Aquel libro recogía la producción anterior a 1959, que el ICAIC desde su fundación se encargó de silenciar y condenar al olvido. Fue, como anota Castillo, la aplicación de un nocivo enfoque que ignoró los aportes de los pioneros y vetó cualquier otro antecedente que no fuese el cortometraje El Mégano (1955). Se comprende entonces que, varias décadas después, él haya tomado como punto de partida o matriz aquella obra pionera no solo en Cuba, sino en el ámbito latinoamericano. Esta nueva Cronología vine a ser además un homenaje a Agramonte, a quien Castillo dedica un hermoso texto titulado “Palabras de un autor sobre el otro”, y al que considera como “la encarnación de la pasión desbordante por la historia del cine cubano”.
Conviene aclarar que no estamos ante una reedición aumentada de la edición de 1966. De entrada, solo este primer volumen tiene más de trescientas páginas que aquella. Durante los años transcurridos desde entonces, Agramonte consultó otras fuentes y acumuló nuevos materiales. Tras su muerte, Castillo, quien además de ser su amigo había trabajado con él, continuó con el proyecto. La materialización de esa labor es este primer tomo, que abarca las primeras cuatro décadas de nuestro cine, desde 1897 hasta 1937.
El libro lleva un título que llama a engaños. No es, como se anuncia, una simple cronología, es decir, un registro o cómputo de una serie de hechos o procesos históricos por orden de fecha. Es, como precisa el español Román Gubern en el prólogo, una exhaustiva indagación que desborda la modestia de su título. Y agrega: “Nos hallamos, en efecto, ante una monumental investigación hemerográfica y archivística, insólita en el panorama de la memoria de los cines nacionales”. Por cualquier página que se abra, se advierte la impresionante labor de investigación que hay detrás de la obra de Castillo y Agramonte. Eso se nota, en primer lugar, en su enciclopédica información, acumulada en una acuciosa pesquisa en bibliotecas y archivos, y completada con entrevistas a personas.

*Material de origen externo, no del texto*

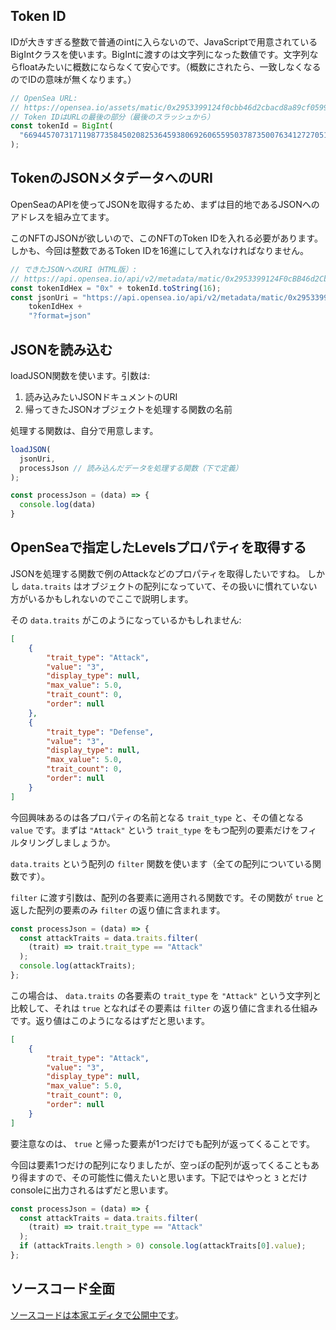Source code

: ## Token ID

IDが大きすぎる整数で普通のintに入らないので、JavaScriptで用意されているBigIntクラスを使います。BigIntに渡すのは文字列になった数値です。文字列ならfloatみたいに概数にならなくて安心です。（概数にされたら、一致しなくなるのでIDの意味が無くなります。）

```js
// OpenSea URL:
// https://opensea.io/assets/matic/0x2953399124f0cbb46d2cbacd8a89cf0599974963/66944570731711987735845020825364593806926065595037873500763412727051124211713
// Token IDはURLの最後の部分（最後のスラッシュから）
const tokenId = BigInt(
  "66944570731711987735845020825364593806926065595037873500763412727051124211713"
);
```

## TokenのJSONメタデータへのURI

OpenSeaのAPIを使ってJSONを取得するため、まずは目的地であるJSONへのアドレスを組み立てます。

このNFTのJSONが欲しいので、このNFTのToken IDを入れる必要があります。しかも、今回は整数であるToken IDを16進にして入れなければなりません。

```js
// できたJSONへのURI（HTML版）:
// https://api.opensea.io/api/v2/metadata/matic/0x2953399124F0cBB46d2CbACD8A89cF0599974963/0x940148C721C7A0FF2F28668D56E52A8D3DD6832B000000000000080000000001
const tokenIdHex = "0x" + tokenId.toString(16);
const jsonUri = "https://api.opensea.io/api/v2/metadata/matic/0x2953399124F0cBB46d2CbACD8A89cF0599974963/" +
    tokenIdHex +
    "?format=json"
```

## JSONを読み込む

loadJSON関数を使います。引数は:

1. 読み込みたいJSONドキュメントのURI
1. 帰ってきたJSONオブジェクトを処理する関数の名前

処理する関数は、自分で用意します。

```js
loadJSON(
  jsonUri,
  processJson // 読み込んだデータを処理する関数（下で定義）
);

const processJson = (data) => {
  console.log(data)
}
```

## OpenSeaで指定したLevelsプロパティを取得する

JSONを処理する関数で例のAttackなどのプロパティを取得したいですね。
しかし `data.traits` はオブジェクトの配列になっていて、その扱いに慣れていない方がいるかもしれないのでここで説明します。

その `data.traits` がこのようになっているかもしれません:

```json
[
    {
        "trait_type": "Attack",
        "value": "3",
        "display_type": null,
        "max_value": 5.0,
        "trait_count": 0,
        "order": null
    },
    {
        "trait_type": "Defense",
        "value": "3",
        "display_type": null,
        "max_value": 5.0,
        "trait_count": 0,
        "order": null
    }
]
```

今回興味あるのは各プロパティの名前となる `trait_type` と、その値となる `value` です。まずは `"Attack"` という `trait_type` をもつ配列の要素だけをフィルタリングしましょうか。

`data.traits` という配列の `filter` 関数を使います（全ての配列についている関数です）。

`filter` に渡す引数は、配列の各要素に適用される関数です。その関数が `true` と返した配列の要素のみ `filter` の返り値に含まれます。

```js
const processJson = (data) => {
  const attackTraits = data.traits.filter(
    (trait) => trait.trait_type == "Attack"
  );
  console.log(attackTraits);
};
```

この場合は、 `data.traits` の各要素の `trait_type` を `"Attack"` という文字列と比較して、それは `true` となればその要素は `filter` の返り値に含まれる仕組みです。返り値はこのようになるはずだと思います。

```json
[
    {
        "trait_type": "Attack",
        "value": "3",
        "display_type": null,
        "max_value": 5.0,
        "trait_count": 0,
        "order": null
    }
]
```

要注意なのは、 `true` と帰った要素が1つだけでも配列が返ってくることです。

今回は要素1つだけの配列になりましたが、空っぽの配列が返ってくることもあり得ますので、その可能性に備えたいと思います。下記ではやっと `3` とだけconsoleに出力されるはずだと思います。

```js
const processJson = (data) => {
  const attackTraits = data.traits.filter(
    (trait) => trait.trait_type == "Attack"
  );
  if (attackTraits.length > 0) console.log(attackTraits[0].value);
};
```

## ソースコード全面

[ソースコードは本家エディタで公開中です](https://editor.p5js.org/alecrem/sketches/PT95TLBn_)。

Todo ese rico caudal informativo y documental no se queda en un acopio mecánico, sino que ha sido organizado en un discurso reflexivo coherente. A través del mismo seguimos el surgimiento y la posterior evolución seguida por el cine cubano en sus primeras cuatro décadas. Aunque el tema central del libro es obviamente la producción cinematográfica, los autores no descuidaron integrarla al panorama cultural de la época. Incorporan así una visión totalizadora, que se abre a la literatura, el teatro, la música, así como también al contexto político del país. Asimismo la fluidez, vivacidad y limpidez son cualidades de la escritura, y contribuyen a que el libro se lea con tanto interés como disfrute.

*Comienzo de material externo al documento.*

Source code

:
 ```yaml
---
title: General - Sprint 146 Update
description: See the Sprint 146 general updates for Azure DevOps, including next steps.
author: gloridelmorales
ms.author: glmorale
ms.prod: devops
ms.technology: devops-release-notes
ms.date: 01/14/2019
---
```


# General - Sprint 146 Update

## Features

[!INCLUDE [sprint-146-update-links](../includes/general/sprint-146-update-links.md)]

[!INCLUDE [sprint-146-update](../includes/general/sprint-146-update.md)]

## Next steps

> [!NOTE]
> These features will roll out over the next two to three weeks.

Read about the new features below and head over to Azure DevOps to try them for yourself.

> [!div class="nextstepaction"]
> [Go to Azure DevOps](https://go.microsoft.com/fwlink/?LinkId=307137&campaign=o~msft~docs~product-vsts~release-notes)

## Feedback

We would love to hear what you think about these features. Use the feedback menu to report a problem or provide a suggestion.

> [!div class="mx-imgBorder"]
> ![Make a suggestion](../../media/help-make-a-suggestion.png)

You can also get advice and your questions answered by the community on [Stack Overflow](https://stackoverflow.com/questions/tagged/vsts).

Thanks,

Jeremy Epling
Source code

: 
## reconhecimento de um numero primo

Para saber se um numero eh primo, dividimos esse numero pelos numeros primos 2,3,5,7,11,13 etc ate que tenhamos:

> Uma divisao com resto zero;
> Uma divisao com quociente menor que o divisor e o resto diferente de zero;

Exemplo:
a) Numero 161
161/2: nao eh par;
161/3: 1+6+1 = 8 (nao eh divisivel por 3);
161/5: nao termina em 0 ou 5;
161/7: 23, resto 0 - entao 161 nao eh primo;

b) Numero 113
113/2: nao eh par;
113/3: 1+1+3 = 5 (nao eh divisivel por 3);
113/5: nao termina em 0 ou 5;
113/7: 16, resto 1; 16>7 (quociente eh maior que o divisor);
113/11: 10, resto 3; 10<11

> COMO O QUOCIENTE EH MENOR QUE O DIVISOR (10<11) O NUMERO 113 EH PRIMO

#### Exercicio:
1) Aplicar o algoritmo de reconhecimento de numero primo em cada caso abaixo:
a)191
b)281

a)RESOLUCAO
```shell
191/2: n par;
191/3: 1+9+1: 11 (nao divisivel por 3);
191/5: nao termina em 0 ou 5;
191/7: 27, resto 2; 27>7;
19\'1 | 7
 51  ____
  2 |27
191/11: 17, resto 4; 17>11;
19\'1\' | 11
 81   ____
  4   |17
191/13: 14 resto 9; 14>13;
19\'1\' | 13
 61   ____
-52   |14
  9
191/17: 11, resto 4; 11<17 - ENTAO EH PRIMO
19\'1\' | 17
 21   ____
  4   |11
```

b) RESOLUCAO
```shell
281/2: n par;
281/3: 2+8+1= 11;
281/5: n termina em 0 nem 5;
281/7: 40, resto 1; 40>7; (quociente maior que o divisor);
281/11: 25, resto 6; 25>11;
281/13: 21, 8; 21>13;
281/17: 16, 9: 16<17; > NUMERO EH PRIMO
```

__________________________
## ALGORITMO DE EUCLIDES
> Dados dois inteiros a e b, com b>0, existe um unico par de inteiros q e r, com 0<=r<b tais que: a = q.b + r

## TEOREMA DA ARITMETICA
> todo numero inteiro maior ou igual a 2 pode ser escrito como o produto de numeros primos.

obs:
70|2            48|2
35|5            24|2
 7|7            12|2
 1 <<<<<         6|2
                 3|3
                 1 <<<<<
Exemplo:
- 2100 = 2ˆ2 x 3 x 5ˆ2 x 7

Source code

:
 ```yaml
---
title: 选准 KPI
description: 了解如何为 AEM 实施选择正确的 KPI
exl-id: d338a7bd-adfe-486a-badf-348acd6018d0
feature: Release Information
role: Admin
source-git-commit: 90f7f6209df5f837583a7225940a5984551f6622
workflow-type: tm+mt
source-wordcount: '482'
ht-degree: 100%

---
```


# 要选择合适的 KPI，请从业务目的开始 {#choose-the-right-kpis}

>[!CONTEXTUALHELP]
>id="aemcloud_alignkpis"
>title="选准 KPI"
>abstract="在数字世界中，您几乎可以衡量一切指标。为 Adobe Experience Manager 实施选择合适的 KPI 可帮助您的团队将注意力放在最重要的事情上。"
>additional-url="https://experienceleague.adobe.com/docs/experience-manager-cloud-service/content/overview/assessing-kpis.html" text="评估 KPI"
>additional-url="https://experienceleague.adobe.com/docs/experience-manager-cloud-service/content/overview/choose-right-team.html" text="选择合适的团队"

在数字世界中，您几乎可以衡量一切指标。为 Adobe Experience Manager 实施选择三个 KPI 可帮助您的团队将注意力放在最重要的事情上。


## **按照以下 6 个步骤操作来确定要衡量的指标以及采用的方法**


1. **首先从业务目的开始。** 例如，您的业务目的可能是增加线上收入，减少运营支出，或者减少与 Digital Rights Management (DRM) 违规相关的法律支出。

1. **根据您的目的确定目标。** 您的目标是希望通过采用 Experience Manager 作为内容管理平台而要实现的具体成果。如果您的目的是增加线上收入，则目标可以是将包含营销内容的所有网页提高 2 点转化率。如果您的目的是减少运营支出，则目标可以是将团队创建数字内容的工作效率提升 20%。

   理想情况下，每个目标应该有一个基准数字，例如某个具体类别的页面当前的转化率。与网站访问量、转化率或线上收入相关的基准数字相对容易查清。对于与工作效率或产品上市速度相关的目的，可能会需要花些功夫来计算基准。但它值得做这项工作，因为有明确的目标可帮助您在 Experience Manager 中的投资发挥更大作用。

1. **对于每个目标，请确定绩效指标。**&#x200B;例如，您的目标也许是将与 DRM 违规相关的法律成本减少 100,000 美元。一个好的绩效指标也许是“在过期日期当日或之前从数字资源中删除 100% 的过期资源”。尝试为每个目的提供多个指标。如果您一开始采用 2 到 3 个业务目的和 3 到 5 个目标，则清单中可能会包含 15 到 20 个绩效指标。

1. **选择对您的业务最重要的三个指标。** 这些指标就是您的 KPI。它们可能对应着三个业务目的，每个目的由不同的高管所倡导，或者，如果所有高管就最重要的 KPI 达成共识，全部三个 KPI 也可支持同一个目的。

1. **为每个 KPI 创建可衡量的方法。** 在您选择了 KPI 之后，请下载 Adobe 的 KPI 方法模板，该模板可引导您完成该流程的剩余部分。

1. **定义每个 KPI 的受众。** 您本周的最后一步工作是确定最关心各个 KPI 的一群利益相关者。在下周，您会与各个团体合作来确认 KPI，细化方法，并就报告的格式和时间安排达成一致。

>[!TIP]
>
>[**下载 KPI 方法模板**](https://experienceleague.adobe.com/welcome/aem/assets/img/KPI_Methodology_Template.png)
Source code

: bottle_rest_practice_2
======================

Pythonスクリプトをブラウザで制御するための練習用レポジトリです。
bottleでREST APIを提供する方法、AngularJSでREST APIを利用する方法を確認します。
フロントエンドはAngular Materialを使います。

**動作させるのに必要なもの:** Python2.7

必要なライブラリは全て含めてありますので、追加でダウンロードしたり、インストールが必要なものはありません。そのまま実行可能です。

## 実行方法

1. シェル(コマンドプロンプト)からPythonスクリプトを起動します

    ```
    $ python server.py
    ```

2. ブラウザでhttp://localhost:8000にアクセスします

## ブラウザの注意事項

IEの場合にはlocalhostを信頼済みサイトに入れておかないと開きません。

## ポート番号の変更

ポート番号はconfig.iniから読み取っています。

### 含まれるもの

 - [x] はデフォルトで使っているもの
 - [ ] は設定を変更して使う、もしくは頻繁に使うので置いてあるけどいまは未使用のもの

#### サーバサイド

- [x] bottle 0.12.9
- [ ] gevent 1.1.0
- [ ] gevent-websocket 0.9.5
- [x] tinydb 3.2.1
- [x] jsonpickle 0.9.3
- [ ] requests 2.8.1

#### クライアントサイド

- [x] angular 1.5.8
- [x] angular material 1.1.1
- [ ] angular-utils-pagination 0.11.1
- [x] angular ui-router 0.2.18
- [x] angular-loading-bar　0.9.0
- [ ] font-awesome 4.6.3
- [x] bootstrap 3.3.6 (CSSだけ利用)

Debemos, en fin, estar infinitamente agradecidos a Luciano Castillo y Arturo Agramonte por esta visión panorámica precisa, esclarecedora y sólidamente documentada de los inicios de nuestra producción audiovisual. Su Cronología del cine cubano constituye una amorosa defensa de nuestro legado fílmico desde su modestia, sus limitaciones y, también, sus logros.